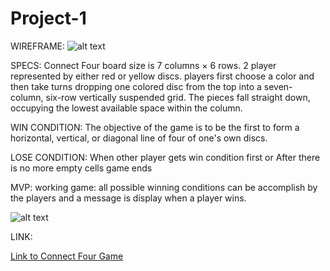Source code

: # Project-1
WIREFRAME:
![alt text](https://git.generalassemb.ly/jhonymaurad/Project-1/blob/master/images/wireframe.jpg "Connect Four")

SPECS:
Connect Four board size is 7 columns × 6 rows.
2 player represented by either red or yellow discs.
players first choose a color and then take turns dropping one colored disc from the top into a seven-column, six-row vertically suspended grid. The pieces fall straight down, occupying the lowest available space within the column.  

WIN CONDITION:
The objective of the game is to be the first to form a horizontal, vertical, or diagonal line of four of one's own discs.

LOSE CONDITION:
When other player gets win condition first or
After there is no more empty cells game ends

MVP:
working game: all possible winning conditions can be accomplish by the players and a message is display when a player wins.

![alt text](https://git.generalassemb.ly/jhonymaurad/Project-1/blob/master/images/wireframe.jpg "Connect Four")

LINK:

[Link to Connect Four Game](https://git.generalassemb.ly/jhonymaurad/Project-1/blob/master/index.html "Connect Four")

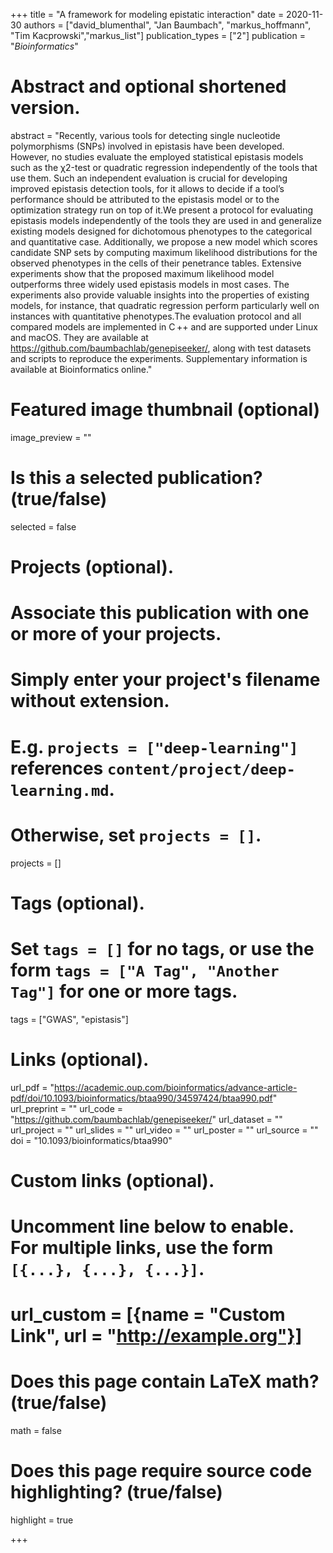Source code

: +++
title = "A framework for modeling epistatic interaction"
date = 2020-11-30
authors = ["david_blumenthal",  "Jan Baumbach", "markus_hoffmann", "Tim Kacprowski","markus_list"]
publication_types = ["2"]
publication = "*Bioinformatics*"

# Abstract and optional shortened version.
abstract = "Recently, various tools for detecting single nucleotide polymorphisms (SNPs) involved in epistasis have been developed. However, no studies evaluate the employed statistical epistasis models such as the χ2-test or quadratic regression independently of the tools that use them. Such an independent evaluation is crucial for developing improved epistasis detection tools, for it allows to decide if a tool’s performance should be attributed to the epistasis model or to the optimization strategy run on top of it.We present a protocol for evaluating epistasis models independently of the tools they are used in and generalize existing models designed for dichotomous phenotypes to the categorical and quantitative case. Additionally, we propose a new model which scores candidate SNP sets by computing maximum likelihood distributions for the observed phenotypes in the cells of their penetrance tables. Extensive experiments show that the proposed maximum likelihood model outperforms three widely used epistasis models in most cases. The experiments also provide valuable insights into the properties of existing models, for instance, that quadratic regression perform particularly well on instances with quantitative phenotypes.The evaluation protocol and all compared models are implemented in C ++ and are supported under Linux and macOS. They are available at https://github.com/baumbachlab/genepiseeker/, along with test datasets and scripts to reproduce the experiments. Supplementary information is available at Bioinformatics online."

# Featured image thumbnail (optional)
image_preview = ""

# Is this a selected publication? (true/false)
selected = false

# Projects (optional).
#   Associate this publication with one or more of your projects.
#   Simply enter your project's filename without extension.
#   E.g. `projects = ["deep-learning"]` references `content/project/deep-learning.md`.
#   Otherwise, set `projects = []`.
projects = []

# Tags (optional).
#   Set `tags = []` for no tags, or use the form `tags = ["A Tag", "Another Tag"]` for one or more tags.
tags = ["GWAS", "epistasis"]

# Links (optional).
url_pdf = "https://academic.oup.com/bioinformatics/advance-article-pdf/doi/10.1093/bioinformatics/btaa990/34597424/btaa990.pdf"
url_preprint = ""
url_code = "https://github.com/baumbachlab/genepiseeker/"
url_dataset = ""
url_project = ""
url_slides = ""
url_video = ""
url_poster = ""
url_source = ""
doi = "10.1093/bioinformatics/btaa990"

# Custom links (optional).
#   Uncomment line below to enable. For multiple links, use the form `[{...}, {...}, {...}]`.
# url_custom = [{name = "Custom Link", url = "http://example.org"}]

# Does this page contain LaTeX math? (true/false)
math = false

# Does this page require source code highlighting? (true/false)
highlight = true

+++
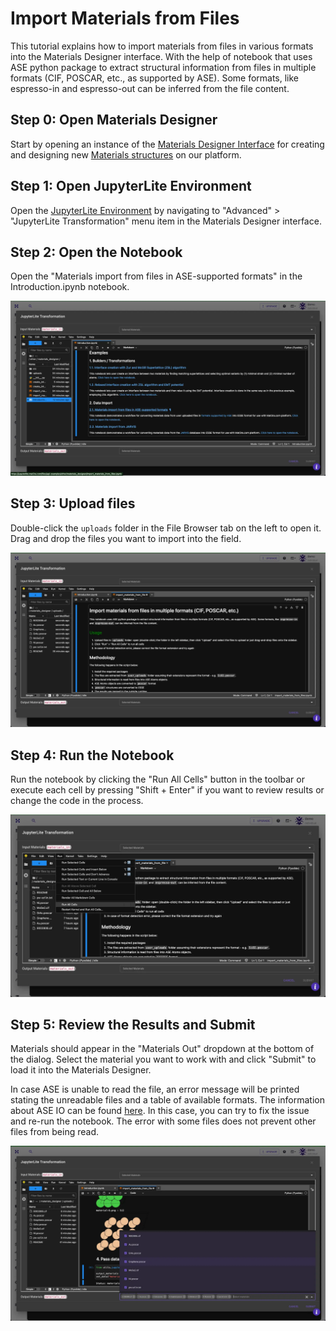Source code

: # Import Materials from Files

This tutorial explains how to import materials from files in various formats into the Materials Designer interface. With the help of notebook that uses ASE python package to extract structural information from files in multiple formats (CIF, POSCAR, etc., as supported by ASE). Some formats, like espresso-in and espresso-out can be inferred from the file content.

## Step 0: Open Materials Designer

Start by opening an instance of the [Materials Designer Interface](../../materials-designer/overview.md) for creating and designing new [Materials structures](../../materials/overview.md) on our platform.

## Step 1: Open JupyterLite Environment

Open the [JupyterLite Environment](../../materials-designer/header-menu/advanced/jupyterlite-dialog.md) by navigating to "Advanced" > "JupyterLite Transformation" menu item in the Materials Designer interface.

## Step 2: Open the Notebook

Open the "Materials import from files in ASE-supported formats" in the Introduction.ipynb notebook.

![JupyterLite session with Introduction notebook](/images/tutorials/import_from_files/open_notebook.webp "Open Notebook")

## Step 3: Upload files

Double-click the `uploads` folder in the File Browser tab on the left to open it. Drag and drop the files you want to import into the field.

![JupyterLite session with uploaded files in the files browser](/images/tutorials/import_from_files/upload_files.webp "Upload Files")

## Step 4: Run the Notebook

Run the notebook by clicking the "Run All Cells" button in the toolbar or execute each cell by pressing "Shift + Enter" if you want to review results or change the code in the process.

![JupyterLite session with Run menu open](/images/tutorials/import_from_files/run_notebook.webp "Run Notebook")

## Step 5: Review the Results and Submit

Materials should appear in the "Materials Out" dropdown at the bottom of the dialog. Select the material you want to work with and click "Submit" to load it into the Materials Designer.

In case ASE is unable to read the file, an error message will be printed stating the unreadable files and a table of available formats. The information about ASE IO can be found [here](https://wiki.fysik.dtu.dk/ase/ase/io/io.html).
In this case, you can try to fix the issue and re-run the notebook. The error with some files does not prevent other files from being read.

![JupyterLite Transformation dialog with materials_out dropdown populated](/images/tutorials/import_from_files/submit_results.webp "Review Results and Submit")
++++++++
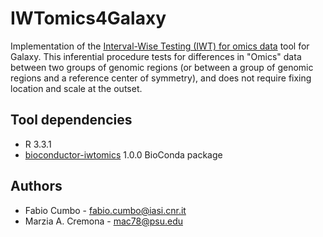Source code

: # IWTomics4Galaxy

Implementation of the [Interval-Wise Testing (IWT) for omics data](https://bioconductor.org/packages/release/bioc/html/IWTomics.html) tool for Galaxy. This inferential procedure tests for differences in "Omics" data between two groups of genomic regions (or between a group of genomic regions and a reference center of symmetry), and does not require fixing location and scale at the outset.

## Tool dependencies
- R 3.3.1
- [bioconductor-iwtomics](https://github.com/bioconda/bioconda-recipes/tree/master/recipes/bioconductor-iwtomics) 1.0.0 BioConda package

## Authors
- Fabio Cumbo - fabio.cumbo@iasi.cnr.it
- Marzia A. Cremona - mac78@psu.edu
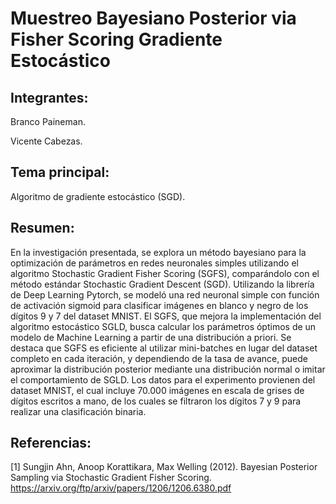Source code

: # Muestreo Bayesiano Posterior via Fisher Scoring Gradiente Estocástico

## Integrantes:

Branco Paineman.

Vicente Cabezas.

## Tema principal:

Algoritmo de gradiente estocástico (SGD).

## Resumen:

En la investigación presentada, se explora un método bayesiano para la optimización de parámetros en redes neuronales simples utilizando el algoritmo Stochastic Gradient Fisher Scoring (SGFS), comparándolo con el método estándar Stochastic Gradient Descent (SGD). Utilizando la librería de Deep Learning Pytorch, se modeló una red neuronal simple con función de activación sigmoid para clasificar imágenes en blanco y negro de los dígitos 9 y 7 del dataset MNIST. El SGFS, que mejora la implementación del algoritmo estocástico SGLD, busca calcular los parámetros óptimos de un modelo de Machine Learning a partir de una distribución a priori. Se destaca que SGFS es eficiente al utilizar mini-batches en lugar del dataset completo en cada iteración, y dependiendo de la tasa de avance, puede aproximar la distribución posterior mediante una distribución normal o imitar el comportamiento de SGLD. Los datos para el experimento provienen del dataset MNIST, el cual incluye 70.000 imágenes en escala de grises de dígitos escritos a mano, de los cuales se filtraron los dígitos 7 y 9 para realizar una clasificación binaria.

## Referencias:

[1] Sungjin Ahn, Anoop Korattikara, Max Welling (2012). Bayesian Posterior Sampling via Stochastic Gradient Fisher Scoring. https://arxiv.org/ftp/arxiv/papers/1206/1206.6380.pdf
++++++++
About this task: Would you please repeat exactly the lines above, starting at the line with "session with Run" and stopping at the line with "Materials should appear", both included?

Answer to this problem:
![JupyterLite session with Run menu open](/images/tutorials/import_from_files/run_notebook.webp "Run Notebook")

## Step 5: Review the Results and Submit

Materials should appear in the "Materials Out" dropdown at the bottom of the dialog. Select the material you want to work with and click "Submit" to load it into the Materials Designer.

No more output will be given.